*What you should do:*
Only the lines below from the one containing "all double covers" to the one containing "bundle, it suffices" should be repeated, both included and unchanged.
##### Input data
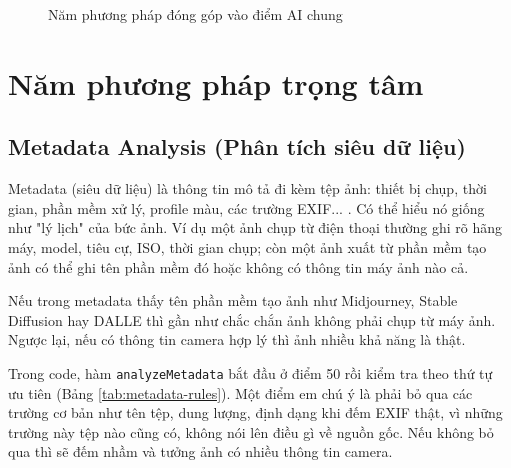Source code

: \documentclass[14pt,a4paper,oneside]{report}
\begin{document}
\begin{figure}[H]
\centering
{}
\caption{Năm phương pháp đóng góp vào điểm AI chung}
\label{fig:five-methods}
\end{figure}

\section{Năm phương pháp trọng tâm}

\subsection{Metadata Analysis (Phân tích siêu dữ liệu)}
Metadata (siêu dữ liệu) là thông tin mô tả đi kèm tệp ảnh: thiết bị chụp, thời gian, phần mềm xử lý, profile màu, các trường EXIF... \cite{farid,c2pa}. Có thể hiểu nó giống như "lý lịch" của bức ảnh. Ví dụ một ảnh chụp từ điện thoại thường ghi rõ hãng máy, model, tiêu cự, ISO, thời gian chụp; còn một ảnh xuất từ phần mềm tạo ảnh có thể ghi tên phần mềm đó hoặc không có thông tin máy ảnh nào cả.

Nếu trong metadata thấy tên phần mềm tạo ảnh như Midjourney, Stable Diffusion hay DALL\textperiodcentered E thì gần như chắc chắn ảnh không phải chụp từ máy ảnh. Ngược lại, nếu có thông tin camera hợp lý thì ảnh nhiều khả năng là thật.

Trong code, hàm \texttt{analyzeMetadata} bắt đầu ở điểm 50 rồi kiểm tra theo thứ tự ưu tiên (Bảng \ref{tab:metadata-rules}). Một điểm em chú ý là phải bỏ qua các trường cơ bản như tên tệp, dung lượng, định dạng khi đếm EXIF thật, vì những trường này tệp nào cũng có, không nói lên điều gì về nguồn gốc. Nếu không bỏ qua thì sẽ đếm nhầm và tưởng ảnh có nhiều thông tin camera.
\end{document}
##########
##### Input data
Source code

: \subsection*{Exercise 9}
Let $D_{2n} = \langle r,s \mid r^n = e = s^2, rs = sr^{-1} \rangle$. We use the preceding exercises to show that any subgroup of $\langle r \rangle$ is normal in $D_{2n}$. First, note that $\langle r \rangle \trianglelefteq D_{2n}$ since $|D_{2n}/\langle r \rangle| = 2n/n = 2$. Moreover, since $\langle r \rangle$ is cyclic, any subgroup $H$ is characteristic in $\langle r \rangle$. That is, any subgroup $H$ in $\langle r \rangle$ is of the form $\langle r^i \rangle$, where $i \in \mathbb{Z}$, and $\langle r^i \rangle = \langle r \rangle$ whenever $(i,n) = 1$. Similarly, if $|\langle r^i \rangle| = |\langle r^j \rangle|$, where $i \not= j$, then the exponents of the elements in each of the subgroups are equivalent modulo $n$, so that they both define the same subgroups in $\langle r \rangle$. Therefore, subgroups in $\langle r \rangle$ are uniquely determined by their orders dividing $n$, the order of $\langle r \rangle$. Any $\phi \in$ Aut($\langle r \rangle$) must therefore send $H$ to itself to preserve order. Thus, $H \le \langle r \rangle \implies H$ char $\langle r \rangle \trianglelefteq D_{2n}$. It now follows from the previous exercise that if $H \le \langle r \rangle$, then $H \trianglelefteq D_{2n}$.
##########
##### Input data
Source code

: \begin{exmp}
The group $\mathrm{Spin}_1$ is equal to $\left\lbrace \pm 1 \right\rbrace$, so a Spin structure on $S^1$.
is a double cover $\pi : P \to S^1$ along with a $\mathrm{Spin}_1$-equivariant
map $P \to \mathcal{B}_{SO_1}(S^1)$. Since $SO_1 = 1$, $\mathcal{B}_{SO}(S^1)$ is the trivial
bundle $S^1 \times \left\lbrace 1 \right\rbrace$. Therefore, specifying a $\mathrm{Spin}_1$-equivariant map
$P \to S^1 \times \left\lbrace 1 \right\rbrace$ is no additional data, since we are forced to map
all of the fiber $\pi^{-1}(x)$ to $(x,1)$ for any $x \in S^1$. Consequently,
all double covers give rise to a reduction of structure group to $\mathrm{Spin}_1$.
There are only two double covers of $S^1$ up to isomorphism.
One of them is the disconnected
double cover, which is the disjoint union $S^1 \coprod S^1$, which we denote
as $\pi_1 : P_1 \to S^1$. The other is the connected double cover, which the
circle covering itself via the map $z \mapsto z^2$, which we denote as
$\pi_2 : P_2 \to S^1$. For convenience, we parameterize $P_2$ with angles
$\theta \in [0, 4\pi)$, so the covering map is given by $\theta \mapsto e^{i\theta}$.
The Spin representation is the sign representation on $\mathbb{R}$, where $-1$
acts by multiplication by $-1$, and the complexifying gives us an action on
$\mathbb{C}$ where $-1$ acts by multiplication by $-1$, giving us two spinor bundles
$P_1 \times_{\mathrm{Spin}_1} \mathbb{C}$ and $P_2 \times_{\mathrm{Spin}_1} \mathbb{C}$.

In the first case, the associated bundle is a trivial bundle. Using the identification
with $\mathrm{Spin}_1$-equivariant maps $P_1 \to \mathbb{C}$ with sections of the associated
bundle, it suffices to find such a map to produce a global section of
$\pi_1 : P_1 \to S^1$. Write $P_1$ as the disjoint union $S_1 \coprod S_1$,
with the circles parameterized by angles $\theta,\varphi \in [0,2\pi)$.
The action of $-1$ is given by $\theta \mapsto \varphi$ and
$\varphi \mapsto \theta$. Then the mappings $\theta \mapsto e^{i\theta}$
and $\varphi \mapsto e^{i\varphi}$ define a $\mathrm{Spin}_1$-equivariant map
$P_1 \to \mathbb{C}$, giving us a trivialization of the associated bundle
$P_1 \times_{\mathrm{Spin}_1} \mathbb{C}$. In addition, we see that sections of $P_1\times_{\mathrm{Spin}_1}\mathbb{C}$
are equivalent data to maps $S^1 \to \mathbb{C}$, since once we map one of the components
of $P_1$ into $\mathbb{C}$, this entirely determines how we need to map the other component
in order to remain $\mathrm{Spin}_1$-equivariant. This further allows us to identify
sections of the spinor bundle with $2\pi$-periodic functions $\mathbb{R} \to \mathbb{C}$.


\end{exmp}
##########
*Task output:*
all double covers give rise to a reduction of structure group to $\mathrm{Spin}_1$.
There are only two double covers of $S^1$ up to isomorphism.
One of them is the disconnected
double cover, which is the disjoint union $S^1 \coprod S^1$, which we denote
as $\pi_1 : P_1 \to S^1$. The other is the connected double cover, which the
circle covering itself via the map $z \mapsto z^2$, which we denote as
$\pi_2 : P_2 \to S^1$. For convenience, we parameterize $P_2$ with angles
$\theta \in [0, 4\pi)$, so the covering map is given by $\theta \mapsto e^{i\theta}$.
The Spin representation is the sign representation on $\mathbb{R}$, where $-1$
acts by multiplication by $-1$, and the complexifying gives us an action on
$\mathbb{C}$ where $-1$ acts by multiplication by $-1$, giving us two spinor bundles
$P_1 \times_{\mathrm{Spin}_1} \mathbb{C}$ and $P_2 \times_{\mathrm{Spin}_1} \mathbb{C}$.

In the first case, the associated bundle is a trivial bundle. Using the identification
with $\mathrm{Spin}_1$-equivariant maps $P_1 \to \mathbb{C}$ with sections of the associated
bundle, it suffices to find such a map to produce a global section of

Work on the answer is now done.